Pour Maxime Combes, porte-parole d'Attac sur les enjeux climatiques, « face à l'urgence climatique, les experts sont unanimes, il est indispensable de repenser profondément nos modes de production, de consommation, de déplacement. Mais cette transition ne peut se faire sur le dos des plus démuni·e·s. Ni dans nos pays, ni dans les pays du Sud. Attac a formulé 14 propositions pour engager une véritable transition écologique et sociale. Or, derrière des mises en scène électorales, Emmanuel Macron et son gouvernement nous font perdre du temps : le "conseil de défense écologique" réuni ce 23 mai a accouché d'une souris. »

Pour Raphaël Pradeau, porte-parole d'Attac, « l'irresponsabilité des entreprises multinationales ne doit plus trouver asile dans l'irresponsabilité des États et des gouvernements. Face à leur inertie, renforçons et amplifions ces mobilisations citoyennes. Multiplions également, dans le même temps, les actions citoyennes contre l'impunité des multinationales. Elles mettent en péril la planète, la biodiversité et la santé des paysan·ne·s et des citoyen·ne·s en profitant de pouvoirs exorbitants qui leur ont été confiés au cours des dernières décennies. »
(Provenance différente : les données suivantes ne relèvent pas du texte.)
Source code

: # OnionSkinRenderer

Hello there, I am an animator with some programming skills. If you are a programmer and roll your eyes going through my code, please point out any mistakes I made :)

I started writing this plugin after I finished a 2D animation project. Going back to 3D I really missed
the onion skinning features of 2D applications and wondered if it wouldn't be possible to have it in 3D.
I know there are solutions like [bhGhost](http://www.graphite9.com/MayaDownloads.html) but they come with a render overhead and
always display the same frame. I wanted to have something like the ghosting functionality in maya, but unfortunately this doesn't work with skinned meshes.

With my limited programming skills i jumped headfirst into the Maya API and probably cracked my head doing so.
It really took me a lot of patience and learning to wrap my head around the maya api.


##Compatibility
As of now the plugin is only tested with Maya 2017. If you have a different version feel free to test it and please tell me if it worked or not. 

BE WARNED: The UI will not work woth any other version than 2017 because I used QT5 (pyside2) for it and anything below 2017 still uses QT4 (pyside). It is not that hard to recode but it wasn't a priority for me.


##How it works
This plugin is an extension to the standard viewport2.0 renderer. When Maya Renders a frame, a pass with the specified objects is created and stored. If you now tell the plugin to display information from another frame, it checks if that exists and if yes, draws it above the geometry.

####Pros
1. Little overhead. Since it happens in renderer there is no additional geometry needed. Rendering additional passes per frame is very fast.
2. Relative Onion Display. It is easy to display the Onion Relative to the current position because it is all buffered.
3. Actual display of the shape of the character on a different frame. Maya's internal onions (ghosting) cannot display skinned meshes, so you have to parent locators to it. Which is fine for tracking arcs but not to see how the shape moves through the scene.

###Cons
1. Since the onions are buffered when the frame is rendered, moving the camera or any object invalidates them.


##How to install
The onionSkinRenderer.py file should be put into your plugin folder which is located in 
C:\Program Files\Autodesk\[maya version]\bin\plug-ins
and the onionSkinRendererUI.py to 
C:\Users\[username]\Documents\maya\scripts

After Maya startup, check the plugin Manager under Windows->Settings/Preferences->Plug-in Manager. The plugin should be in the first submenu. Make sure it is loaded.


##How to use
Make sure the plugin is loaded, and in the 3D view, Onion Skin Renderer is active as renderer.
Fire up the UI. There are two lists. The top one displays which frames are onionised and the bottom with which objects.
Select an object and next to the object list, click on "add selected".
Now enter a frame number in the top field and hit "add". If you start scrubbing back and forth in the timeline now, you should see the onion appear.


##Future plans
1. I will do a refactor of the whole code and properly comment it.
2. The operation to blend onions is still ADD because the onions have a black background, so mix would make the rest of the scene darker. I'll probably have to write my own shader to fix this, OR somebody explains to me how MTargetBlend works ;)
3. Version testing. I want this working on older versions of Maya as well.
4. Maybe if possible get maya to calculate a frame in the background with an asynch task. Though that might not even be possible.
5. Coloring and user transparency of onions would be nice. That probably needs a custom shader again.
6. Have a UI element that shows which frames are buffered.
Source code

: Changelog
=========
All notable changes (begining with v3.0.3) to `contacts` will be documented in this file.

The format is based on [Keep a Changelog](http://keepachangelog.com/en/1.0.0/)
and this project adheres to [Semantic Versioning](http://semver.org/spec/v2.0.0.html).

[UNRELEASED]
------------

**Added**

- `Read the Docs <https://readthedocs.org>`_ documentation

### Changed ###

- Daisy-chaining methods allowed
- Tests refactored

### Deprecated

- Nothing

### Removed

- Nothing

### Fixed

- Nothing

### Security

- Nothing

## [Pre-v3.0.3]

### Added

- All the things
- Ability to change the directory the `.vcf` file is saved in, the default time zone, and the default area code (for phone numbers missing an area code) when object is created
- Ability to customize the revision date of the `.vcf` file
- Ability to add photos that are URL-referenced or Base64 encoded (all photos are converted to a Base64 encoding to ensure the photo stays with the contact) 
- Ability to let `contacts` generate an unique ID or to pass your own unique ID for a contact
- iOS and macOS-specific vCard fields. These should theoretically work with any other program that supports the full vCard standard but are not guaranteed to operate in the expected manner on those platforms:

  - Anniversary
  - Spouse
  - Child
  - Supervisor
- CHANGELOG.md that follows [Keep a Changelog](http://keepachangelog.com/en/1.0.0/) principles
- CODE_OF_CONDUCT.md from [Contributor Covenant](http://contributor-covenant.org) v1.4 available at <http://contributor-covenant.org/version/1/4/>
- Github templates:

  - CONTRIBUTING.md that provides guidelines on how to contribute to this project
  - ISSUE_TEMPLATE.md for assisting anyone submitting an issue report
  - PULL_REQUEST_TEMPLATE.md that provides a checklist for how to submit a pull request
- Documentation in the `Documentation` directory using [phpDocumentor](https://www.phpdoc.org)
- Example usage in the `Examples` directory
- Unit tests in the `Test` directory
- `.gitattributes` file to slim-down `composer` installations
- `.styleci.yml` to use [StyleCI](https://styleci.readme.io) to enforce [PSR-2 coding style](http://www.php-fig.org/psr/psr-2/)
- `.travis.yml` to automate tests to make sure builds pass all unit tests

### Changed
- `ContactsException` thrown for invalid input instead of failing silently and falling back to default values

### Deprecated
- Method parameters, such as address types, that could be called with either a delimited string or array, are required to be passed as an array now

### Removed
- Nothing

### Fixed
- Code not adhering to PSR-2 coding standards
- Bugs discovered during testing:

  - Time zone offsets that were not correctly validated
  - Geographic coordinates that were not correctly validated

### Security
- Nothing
Attac, avec ses partenaires va continuer à se mobiliser pour une véritable transition écologique, juste socialement. De nouvelles actions contre l'impunité des multinationales seront organisées prochainement. Nous donnons également rendez-vous au contre-G7 que nous organiserons à Hendaye du 19 au 26 août pour se mobiliser face aux sept grands pyromanes de la planète.